PySpark supports partition in two ways; partition in memory (DataFrame) and partition on the disk (File system).

**Partition in memory**: You can partition or repartition the DataFrame by calling `repartition()` or `coalesce()` transformations.

**Partition on disk**: While writing the PySpark DataFrame back to disk, you can choose how to partition the data based on columns using `partitionBy()`.

##### Partition Advantages

As you are aware PySpark is designed to process large datasets with 100x faster than the tradition processing, this wouldn’t have been possible with out partition. Below are some of the advantages using PySpark partitions on memory or on disk.  
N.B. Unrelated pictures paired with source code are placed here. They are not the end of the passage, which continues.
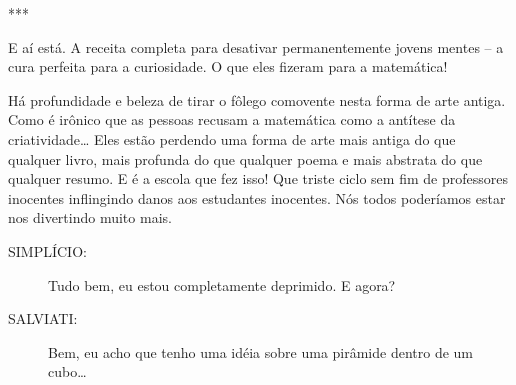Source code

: \documentclass[a4paper,oneside,10pt,notitlepage]{article}
\begin{document}
\vspace{1em}

\begin{center}
***
\end{center}

\vspace{1em}

E aí está.
A receita completa para desativar permanentemente jovens mentes -- a cura perfeita para a curiosidade.
O que eles fizeram para a matemática!

Há profundidade e beleza de tirar o fôlego comovente nesta forma de arte antiga.
Como é irônico que as pessoas recusam a matemática como a antítese da criatividade\ldots
Eles estão perdendo uma forma de arte mais antiga do que qualquer livro, mais profunda do que qualquer poema e mais abstrata do que qualquer resumo.
E é a escola que fez isso!
Que triste ciclo sem fim de professores inocentes inflingindo danos aos estudantes inocentes.
Nós todos poderíamos estar nos divertindo muito mais.

\begin{description}
\item[SIMPLÍCIO:] Tudo bem, eu estou completamente deprimido. E agora?
\item[SALVIATI:] Bem, eu acho que tenho uma idéia sobre uma pirâmide dentro de um cubo\ldots
\end{description}
\end{document}
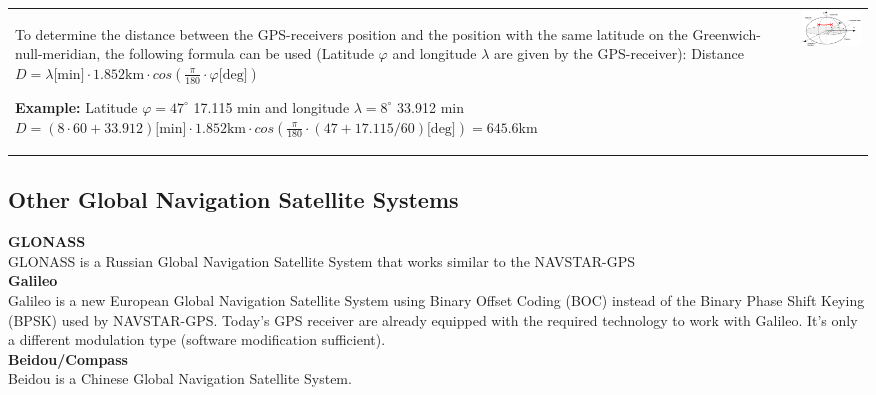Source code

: 	\begin{tabular}{ll}
		\parbox{11cm}{
			To determine the distance between the GPS-receivers position and the position with the same 
			latitude on the Greenwich-null-meridian, the following formula can be used 
			(Latitude $\varphi$ and longitude $\lambda$ are given by the GPS-receiver):\\
			Distance $D = \lambda \text{[min]} \cdot 1.852 \text{km} \cdot cos(\frac{\pi}{180}\cdot \varphi \text{[deg]}) $ \\
			
			\textbf{Example:}
			Latitude $\varphi = 47^\circ$ 17.115 min and longitude $\lambda = 8^\circ$ 33.912 min \\
			$D = (8\cdot 60 + 33.912) \text{[min]} \cdot 1.852 \text{km} \cdot cos(\frac{\pi}{180}\cdot (47 + 17.115/60) \text{[deg]}) = 645.6$km
		}	
		& \parbox{7cm}{
			\includegraphics[width=7cm]{./bilder/gps-distance.png}\\ 
		}
	\end{tabular}


\subsection{Other Global Navigation Satellite Systems}
\textbf{GLONASS} \\
	GLONASS is a Russian Global Navigation Satellite System that works similar to the NAVSTAR-GPS \\
\textbf{Galileo} \\
	Galileo is a new European Global Navigation Satellite System using Binary Offset Coding (BOC) instead of the Binary Phase Shift Keying (BPSK) 
	used by NAVSTAR-GPS. Today's GPS receiver are already equipped with the required technology to work with Galileo. It's only a 
	different modulation type (software modification sufficient). \\
\textbf{Beidou/Compass} \\
	Beidou is a Chinese Global Navigation Satellite System.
* Fast accessed to the data
* Provides the ability to perform an operation on a smaller dataset

In [0]:
dbutils.library.restartPython() # Removes Python state, but some libraries might not work without calling this command.dbutils.restartPython()

#### Load libraries

In [0]:
from pyspark.sql import SparkSession, Row
from pyspark.sql.types import IntegerType, DateType, StringType, StructType, StructField, ArrayType, MapType, DoubleType
from pyspark.sql.functions import lit, col, expr, when, sum, avg, max, min, mean, count, udf, explode, concat_ws

#### Create Spark session

In [0]:
spark = SparkSession.builder.appName('PySpark Partitions').getOrCreate()

#### Create Dataframe

In [0]:
from datetime import datetime

data = [
  ('item1', 5, datetime.strptime('2021-06-15','%Y-%m-%d')),
  ('item2', 1, datetime.strptime('2021-06-20','%Y-%m-%d')),
  ('item8', 9, datetime.strptime('2021-06-20','%Y-%m-%d')),
  ('item3', 2, datetime.strptime('2021-06-20','%Y-%m-%d')),
  ('item1', 3, datetime.strptime('2021-07-05','%Y-%m-%d')),
  ('item3', 4, datetime.strptime('2021-07-25','%Y-%m-%d')),
  ('item2', 1, datetime.strptime('2021-07-30','%Y-%m-%d')),
  ('item4', 6, datetime.strptime('2021-08-01','%Y-%m-%d')),
  ('item2', 8, datetime.strptime('2021-08-01','%Y-%m-%d')),
  ('item5', 8, datetime.strptime('2021-08-03','%Y-%m-%d'))
]

schema = StructType([
  StructField('item', StringType(), True),
  StructField('quantity', IntegerType(), True),
  StructField('date', DateType(), True)
])

df = spark.createDataFrame(data=data, schema=schema)
df.printSchema()
df.show()

In [0]:
table_name = 'temp.partitions_testing'
table_path = f'/mnt/{table_name}'

#### partitionBy()

In [0]:
(df
.write
.format('delta')
.mode('overwrite')
.partitionBy('date')
.save(table_path))

In [0]:
%sh
ls -lah /dbfs/mnt/temp.partitions_testing

In [0]:
#spark.sql(f"create table if not exists {table_name} using delta location '{table_path}'")

In [0]:
#spark.sql(f"drop table if exists {table_name}")

In [0]:
%sh
rm -rf /dbfs/mnt/temp.partitions_testing

#### partitionBy() Multiple Columns

In [0]:
(df
.write
.format('delta')
.mode('overwrite')
.partitionBy('date','item')
.save(table_path))

In [0]:
%sh
ls -lah /dbfs/mnt/temp.partitions_testing/date=2021-06-20

In [0]:
%sh
rm -rf /dbfs/mnt/temp.partitions_testing

#### Using repartition() and partitionBy() together

For each partition column, if you wanted to further divide into several partitions, use `repartition()` and `partitionBy()`

In [0]:
(df
.repartition(2)
.write
.format('delta')
.mode('overwrite')
.partitionBy('date')
.save(table_path))

In [0]:
%sh
ls -lah /dbfs/mnt/temp.partitions_testing/date=2021-06-20

In [0]:
%sh
rm -rf /dbfs/mnt/temp.partitions_testing

#### Control Number of Records per Partition File

In [0]:
# creates multiple part files for each date and each part file contains just 2 records.
(df
.write
.format('delta')
.mode('overwrite')
.option('maxRecordsPerFile', 2)
.partitionBy('date')
.save(table_path))

In [0]:
%sh
ls -lah /dbfs/mnt/temp.partitions_testing/date=2021-06-20

In [0]:
%sh
rm -rf /dbfs/mnt/temp.partitions_testing/

#### Read a Specific Partition

In [0]:
(df
.write
.format('delta')
.mode('overwrite')
.partitionBy('date','item')
.save(table_path))

In [0]:
%sh
ls -lah /dbfs/mnt/temp.partitions_testing/date=2021-06-20

In [0]:
partition_path = f'{table_path}/date=2021-06-20'

dfSinglePart = spark.read.format('delta').load(partition_path)
dfSinglePart.printSchema()
dfSinglePart.show()

In [0]:
%sh
rm -rf /dbfs/mnt/temp.partitions_testing/

#### The end of the notebook